__WHAT THE TASK REQUIRES__
The records that follow should be retyped word for word.

__TASK MATERIAL__
---+---
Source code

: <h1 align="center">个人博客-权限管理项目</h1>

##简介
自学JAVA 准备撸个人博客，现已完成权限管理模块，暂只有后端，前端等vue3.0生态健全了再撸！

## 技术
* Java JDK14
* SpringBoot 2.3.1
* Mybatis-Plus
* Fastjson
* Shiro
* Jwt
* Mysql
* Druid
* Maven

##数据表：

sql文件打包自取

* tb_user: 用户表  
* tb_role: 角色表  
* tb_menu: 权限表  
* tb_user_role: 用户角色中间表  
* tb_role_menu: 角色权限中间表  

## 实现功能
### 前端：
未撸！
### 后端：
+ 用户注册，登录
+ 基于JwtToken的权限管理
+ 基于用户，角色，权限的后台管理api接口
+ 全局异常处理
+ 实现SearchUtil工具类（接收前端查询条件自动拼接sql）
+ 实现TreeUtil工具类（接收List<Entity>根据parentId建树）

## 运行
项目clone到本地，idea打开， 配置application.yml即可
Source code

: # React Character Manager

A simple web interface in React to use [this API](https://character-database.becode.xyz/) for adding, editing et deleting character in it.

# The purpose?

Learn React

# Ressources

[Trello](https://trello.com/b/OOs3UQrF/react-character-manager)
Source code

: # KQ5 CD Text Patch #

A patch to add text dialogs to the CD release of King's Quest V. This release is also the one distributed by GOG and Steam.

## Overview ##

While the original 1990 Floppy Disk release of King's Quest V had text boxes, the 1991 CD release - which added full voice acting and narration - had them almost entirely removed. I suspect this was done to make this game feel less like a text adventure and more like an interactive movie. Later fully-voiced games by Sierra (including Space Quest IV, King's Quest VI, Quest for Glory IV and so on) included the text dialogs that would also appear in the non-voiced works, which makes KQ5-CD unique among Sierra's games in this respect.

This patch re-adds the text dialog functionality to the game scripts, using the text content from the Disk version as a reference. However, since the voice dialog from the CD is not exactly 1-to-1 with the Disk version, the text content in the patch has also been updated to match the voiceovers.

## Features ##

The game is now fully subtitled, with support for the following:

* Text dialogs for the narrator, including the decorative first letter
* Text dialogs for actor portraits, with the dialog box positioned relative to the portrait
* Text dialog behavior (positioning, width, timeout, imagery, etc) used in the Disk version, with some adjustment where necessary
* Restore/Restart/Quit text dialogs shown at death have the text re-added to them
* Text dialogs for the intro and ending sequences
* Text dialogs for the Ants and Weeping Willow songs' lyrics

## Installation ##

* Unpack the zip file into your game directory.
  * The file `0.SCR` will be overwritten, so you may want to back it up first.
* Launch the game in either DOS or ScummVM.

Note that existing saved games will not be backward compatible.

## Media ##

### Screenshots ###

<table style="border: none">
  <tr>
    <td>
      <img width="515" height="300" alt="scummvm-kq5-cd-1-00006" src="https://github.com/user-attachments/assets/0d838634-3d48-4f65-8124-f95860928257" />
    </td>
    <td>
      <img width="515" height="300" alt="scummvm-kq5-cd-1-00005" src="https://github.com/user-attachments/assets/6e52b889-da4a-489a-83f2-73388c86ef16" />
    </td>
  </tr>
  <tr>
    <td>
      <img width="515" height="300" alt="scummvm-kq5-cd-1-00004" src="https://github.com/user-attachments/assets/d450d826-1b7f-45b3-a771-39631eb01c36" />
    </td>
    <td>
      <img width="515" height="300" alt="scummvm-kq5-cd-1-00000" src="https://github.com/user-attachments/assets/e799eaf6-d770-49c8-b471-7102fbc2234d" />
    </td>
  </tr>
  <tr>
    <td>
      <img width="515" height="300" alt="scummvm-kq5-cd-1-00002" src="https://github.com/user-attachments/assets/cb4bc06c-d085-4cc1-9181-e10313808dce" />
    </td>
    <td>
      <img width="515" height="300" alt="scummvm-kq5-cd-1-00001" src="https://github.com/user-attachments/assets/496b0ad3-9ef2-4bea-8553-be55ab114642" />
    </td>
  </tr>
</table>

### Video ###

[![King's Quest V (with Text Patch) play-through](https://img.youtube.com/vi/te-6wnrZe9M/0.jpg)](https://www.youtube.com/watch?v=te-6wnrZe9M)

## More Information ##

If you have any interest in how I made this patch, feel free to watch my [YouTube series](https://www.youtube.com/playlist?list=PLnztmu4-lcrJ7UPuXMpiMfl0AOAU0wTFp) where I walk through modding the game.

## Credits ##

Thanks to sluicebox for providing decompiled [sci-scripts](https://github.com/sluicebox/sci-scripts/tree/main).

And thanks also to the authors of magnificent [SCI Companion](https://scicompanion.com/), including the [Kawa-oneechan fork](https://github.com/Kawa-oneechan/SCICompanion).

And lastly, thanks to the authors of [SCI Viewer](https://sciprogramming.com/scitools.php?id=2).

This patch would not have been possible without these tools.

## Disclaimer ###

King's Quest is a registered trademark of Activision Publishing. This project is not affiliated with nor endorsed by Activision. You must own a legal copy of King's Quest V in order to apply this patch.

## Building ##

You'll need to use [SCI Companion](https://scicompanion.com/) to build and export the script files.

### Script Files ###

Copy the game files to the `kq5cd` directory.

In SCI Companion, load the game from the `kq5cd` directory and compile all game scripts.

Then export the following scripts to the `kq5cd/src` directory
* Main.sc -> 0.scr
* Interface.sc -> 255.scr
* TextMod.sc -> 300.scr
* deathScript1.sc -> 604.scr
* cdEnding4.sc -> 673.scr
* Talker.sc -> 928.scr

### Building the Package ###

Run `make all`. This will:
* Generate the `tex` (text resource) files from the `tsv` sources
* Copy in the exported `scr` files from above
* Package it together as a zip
---+---
__RESPONSE TO THIS TASK__
Source code

: <h1 align="center">个人博客-权限管理项目</h1>

##简介
自学JAVA 准备撸个人博客，现已完成权限管理模块，暂只有后端，前端等vue3.0生态健全了再撸！

## 技术
* Java JDK14
* SpringBoot 2.3.1
* Mybatis-Plus
* Fastjson
* Shiro
* Jwt
* Mysql
* Druid
* Maven

##数据表：

sql文件打包自取

* tb_user: 用户表  
* tb_role: 角色表  
* tb_menu: 权限表  
* tb_user_role: 用户角色中间表  
* tb_role_menu: 角色权限中间表  

## 实现功能
### 前端：
未撸！
### 后端：
+ 用户注册，登录
+ 基于JwtToken的权限管理
+ 基于用户，角色，权限的后台管理api接口
+ 全局异常处理
+ 实现SearchUtil工具类（接收前端查询条件自动拼接sql）
+ 实现TreeUtil工具类（接收List<Entity>根据parentId建树）

## 运行
项目clone到本地，idea打开， 配置application.yml即可
Source code

: # React Character Manager

A simple web interface in React to use [this API](https://character-database.becode.xyz/) for adding, editing et deleting character in it.

# The purpose?

Learn React

# Ressources

[Trello](https://trello.com/b/OOs3UQrF/react-character-manager)
Source code

: # KQ5 CD Text Patch #

A patch to add text dialogs to the CD release of King's Quest V. This release is also the one distributed by GOG and Steam.

## Overview ##

While the original 1990 Floppy Disk release of King's Quest V had text boxes, the 1991 CD release - which added full voice acting and narration - had them almost entirely removed. I suspect this was done to make this game feel less like a text adventure and more like an interactive movie. Later fully-voiced games by Sierra (including Space Quest IV, King's Quest VI, Quest for Glory IV and so on) included the text dialogs that would also appear in the non-voiced works, which makes KQ5-CD unique among Sierra's games in this respect.

This patch re-adds the text dialog functionality to the game scripts, using the text content from the Disk version as a reference. However, since the voice dialog from the CD is not exactly 1-to-1 with the Disk version, the text content in the patch has also been updated to match the voiceovers.

## Features ##

The game is now fully subtitled, with support for the following:

* Text dialogs for the narrator, including the decorative first letter
* Text dialogs for actor portraits, with the dialog box positioned relative to the portrait
* Text dialog behavior (positioning, width, timeout, imagery, etc) used in the Disk version, with some adjustment where necessary
* Restore/Restart/Quit text dialogs shown at death have the text re-added to them
* Text dialogs for the intro and ending sequences
* Text dialogs for the Ants and Weeping Willow songs' lyrics

## Installation ##

* Unpack the zip file into your game directory.
  * The file `0.SCR` will be overwritten, so you may want to back it up first.
* Launch the game in either DOS or ScummVM.

Note that existing saved games will not be backward compatible.

## Media ##

### Screenshots ###

<table style="border: none">
  <tr>
    <td>
      <img width="515" height="300" alt="scummvm-kq5-cd-1-00006" src="https://github.com/user-attachments/assets/0d838634-3d48-4f65-8124-f95860928257" />
    </td>
    <td>
      <img width="515" height="300" alt="scummvm-kq5-cd-1-00005" src="https://github.com/user-attachments/assets/6e52b889-da4a-489a-83f2-73388c86ef16" />
    </td>
  </tr>
  <tr>
    <td>
      <img width="515" height="300" alt="scummvm-kq5-cd-1-00004" src="https://github.com/user-attachments/assets/d450d826-1b7f-45b3-a771-39631eb01c36" />
    </td>
    <td>
      <img width="515" height="300" alt="scummvm-kq5-cd-1-00000" src="https://github.com/user-attachments/assets/e799eaf6-d770-49c8-b471-7102fbc2234d" />
    </td>
  </tr>
  <tr>
    <td>
      <img width="515" height="300" alt="scummvm-kq5-cd-1-00002" src="https://github.com/user-attachments/assets/cb4bc06c-d085-4cc1-9181-e10313808dce" />
    </td>
    <td>
      <img width="515" height="300" alt="scummvm-kq5-cd-1-00001" src="https://github.com/user-attachments/assets/496b0ad3-9ef2-4bea-8553-be55ab114642" />
    </td>
  </tr>
</table>

### Video ###

[![King's Quest V (with Text Patch) play-through](https://img.youtube.com/vi/te-6wnrZe9M/0.jpg)](https://www.youtube.com/watch?v=te-6wnrZe9M)

## More Information ##

If you have any interest in how I made this patch, feel free to watch my [YouTube series](https://www.youtube.com/playlist?list=PLnztmu4-lcrJ7UPuXMpiMfl0AOAU0wTFp) where I walk through modding the game.

## Credits ##

Thanks to sluicebox for providing decompiled [sci-scripts](https://github.com/sluicebox/sci-scripts/tree/main).

And thanks also to the authors of magnificent [SCI Companion](https://scicompanion.com/), including the [Kawa-oneechan fork](https://github.com/Kawa-oneechan/SCICompanion).

And lastly, thanks to the authors of [SCI Viewer](https://sciprogramming.com/scitools.php?id=2).

This patch would not have been possible without these tools.

## Disclaimer ###

King's Quest is a registered trademark of Activision Publishing. This project is not affiliated with nor endorsed by Activision. You must own a legal copy of King's Quest V in order to apply this patch.

## Building ##

You'll need to use [SCI Companion](https://scicompanion.com/) to build and export the script files.

### Script Files ###

Copy the game files to the `kq5cd` directory.

In SCI Companion, load the game from the `kq5cd` directory and compile all game scripts.

Then export the following scripts to the `kq5cd/src` directory
* Main.sc -> 0.scr
* Interface.sc -> 255.scr
* TextMod.sc -> 300.scr
* deathScript1.sc -> 604.scr
* cdEnding4.sc -> 673.scr
* Talker.sc -> 928.scr

### Building the Package ###

Run `make all`. This will:
* Generate the `tex` (text resource) files from the `tsv` sources
* Copy in the exported `scr` files from above
* Package it together as a zip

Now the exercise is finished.